Top of THE RECORDS

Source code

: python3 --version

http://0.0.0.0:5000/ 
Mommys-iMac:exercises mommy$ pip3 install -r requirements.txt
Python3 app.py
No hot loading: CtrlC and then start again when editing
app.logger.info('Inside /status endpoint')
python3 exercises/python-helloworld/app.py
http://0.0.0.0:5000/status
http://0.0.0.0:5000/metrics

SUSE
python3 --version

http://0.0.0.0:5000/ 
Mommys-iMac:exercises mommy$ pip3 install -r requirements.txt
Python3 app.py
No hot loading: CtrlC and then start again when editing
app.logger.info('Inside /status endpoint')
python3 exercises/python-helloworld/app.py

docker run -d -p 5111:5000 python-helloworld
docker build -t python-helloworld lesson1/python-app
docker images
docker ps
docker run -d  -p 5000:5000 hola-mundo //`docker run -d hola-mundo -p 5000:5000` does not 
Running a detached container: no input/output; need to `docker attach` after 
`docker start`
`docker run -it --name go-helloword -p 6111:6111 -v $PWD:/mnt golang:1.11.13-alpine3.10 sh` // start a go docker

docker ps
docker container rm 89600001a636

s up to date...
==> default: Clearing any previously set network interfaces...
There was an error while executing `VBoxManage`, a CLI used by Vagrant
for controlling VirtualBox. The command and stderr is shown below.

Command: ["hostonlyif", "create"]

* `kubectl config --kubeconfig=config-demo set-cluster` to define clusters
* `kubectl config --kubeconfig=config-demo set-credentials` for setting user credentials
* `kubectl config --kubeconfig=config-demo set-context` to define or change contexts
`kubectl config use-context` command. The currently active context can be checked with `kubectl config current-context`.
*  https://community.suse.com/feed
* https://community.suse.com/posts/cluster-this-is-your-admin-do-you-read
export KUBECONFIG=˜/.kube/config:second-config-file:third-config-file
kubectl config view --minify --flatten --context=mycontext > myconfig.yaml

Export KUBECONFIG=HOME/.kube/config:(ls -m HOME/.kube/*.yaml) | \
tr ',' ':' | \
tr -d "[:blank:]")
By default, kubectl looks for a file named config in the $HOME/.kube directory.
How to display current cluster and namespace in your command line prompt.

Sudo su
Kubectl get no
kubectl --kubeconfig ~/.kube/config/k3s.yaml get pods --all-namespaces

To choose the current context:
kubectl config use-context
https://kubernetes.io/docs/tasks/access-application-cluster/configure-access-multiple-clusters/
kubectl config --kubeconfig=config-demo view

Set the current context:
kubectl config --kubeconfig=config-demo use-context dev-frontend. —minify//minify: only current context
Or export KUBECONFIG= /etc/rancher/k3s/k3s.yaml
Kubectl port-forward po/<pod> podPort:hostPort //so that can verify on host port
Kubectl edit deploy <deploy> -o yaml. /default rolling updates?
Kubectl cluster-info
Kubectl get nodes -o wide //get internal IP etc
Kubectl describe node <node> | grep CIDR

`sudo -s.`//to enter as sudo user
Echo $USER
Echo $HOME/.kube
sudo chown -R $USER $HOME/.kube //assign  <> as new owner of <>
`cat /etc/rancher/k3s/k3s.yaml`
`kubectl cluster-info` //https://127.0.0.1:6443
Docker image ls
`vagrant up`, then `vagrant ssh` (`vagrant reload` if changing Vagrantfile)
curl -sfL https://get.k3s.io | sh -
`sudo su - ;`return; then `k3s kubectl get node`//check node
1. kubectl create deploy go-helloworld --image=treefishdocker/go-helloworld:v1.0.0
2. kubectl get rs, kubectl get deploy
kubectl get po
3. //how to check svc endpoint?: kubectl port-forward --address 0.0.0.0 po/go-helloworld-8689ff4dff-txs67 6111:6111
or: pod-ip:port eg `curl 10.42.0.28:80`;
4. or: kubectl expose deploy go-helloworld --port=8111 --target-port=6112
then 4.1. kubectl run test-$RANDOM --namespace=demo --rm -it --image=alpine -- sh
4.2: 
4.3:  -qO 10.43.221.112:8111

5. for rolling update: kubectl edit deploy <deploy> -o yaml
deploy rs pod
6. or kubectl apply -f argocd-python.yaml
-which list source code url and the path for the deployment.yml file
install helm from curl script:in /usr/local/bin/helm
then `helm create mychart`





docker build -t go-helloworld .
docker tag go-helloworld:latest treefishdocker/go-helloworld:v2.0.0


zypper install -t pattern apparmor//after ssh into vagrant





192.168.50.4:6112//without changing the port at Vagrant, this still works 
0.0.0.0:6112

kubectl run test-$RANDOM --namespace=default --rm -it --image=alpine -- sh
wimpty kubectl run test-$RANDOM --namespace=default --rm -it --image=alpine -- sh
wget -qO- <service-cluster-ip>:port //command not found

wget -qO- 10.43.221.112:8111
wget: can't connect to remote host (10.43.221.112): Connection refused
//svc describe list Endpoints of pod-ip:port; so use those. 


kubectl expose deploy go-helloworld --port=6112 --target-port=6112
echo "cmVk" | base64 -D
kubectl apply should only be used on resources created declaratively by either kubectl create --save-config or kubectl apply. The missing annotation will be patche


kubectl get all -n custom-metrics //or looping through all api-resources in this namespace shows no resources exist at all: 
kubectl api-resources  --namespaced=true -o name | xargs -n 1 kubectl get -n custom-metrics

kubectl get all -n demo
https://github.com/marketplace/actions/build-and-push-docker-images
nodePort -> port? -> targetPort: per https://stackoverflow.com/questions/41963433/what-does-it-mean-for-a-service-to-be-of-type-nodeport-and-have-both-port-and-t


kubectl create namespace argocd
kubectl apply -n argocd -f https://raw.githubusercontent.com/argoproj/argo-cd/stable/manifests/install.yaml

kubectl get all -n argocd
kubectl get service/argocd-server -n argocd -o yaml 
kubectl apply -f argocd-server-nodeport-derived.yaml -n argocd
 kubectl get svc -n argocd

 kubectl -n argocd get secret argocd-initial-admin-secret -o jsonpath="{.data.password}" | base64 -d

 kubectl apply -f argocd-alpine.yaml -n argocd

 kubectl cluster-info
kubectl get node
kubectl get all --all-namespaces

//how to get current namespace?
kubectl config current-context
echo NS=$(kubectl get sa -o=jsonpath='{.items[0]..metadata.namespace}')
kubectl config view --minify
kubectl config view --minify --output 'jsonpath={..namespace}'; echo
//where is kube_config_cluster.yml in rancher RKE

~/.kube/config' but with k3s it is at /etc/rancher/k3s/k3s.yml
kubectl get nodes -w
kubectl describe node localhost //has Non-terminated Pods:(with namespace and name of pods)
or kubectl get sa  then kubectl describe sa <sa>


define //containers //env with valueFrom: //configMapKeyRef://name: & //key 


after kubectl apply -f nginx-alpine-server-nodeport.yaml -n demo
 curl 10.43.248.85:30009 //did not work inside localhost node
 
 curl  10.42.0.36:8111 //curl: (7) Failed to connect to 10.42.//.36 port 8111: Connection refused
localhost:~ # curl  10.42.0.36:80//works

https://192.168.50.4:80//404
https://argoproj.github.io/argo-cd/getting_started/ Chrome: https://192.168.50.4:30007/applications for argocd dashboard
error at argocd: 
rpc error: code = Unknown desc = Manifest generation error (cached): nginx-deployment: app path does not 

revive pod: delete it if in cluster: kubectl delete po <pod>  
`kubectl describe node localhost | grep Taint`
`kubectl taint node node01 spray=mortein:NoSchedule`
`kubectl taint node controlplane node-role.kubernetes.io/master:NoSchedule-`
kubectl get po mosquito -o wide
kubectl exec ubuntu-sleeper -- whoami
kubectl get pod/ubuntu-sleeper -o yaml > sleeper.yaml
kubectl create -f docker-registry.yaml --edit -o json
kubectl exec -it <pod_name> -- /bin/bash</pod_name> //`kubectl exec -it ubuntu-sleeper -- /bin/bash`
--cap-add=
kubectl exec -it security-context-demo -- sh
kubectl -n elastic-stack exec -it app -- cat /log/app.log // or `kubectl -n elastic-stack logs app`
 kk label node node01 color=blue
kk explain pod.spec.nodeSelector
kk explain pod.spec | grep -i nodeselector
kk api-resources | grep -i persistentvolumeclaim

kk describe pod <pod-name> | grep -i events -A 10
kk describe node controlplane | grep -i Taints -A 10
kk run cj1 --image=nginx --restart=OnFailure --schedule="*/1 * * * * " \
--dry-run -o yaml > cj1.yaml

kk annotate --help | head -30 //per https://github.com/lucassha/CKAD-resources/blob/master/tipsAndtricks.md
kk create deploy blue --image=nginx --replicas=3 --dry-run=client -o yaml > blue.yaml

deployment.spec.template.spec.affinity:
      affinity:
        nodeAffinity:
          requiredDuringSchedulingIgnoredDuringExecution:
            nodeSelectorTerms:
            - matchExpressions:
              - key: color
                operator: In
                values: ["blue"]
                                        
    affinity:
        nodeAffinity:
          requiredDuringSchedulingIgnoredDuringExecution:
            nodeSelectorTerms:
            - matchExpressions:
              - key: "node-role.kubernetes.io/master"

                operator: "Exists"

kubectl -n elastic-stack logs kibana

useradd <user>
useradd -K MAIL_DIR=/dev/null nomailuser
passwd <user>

Bottom of THE RECORDS

EXERCISE DESCRIPTION — Everything above from the line with "4. or: kubectl" to the line with "deploy rs pod", both included, must be repeated exactly, and nothing outside that range.

ANSWER —
4. or: kubectl expose deploy go-helloworld --port=8111 --target-port=6112
then 4.1. kubectl run test-$RANDOM --namespace=demo --rm -it --image=alpine -- sh
4.2: 
4.3:  -qO 10.43.221.112:8111

5. for rolling update: kubectl edit deploy <deploy> -o yaml
deploy rs pod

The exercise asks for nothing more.